= WORK TO COMPLETE =
Please copy each line of the data that includes the string "style".

Start of Block

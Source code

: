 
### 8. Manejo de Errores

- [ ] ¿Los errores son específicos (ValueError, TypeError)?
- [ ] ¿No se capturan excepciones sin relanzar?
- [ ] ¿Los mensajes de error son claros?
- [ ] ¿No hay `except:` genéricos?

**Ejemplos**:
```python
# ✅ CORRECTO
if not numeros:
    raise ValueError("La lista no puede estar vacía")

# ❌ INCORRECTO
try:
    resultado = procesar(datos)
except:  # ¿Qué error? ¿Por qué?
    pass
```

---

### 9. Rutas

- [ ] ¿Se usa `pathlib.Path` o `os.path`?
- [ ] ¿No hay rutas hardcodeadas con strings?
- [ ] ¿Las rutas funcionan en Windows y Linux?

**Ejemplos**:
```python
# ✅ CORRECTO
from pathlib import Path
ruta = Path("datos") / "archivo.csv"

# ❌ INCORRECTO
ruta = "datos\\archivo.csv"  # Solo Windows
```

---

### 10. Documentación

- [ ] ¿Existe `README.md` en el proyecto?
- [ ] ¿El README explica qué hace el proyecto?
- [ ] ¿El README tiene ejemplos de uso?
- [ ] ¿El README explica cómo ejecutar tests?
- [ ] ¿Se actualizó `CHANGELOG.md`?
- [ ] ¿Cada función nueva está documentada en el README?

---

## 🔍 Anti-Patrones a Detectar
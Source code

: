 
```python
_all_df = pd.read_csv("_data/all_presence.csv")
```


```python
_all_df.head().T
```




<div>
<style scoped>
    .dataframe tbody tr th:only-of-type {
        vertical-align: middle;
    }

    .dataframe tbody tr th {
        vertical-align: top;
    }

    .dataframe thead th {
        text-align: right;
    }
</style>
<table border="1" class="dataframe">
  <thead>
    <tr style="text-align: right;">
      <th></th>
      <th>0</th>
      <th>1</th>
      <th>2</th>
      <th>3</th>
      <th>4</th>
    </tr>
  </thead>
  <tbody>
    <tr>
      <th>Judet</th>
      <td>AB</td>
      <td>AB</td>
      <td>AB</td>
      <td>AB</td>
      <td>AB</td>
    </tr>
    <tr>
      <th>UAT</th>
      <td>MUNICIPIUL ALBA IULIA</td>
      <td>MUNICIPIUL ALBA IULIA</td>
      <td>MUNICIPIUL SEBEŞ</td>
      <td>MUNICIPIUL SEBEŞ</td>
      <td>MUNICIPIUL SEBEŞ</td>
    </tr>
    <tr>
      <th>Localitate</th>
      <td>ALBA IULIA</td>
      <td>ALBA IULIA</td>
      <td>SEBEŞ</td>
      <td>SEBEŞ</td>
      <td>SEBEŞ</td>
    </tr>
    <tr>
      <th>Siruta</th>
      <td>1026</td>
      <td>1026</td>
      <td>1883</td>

End of Block

= COMPLETED TASK =
<style scoped>
</style>
    <tr style="text-align: right;">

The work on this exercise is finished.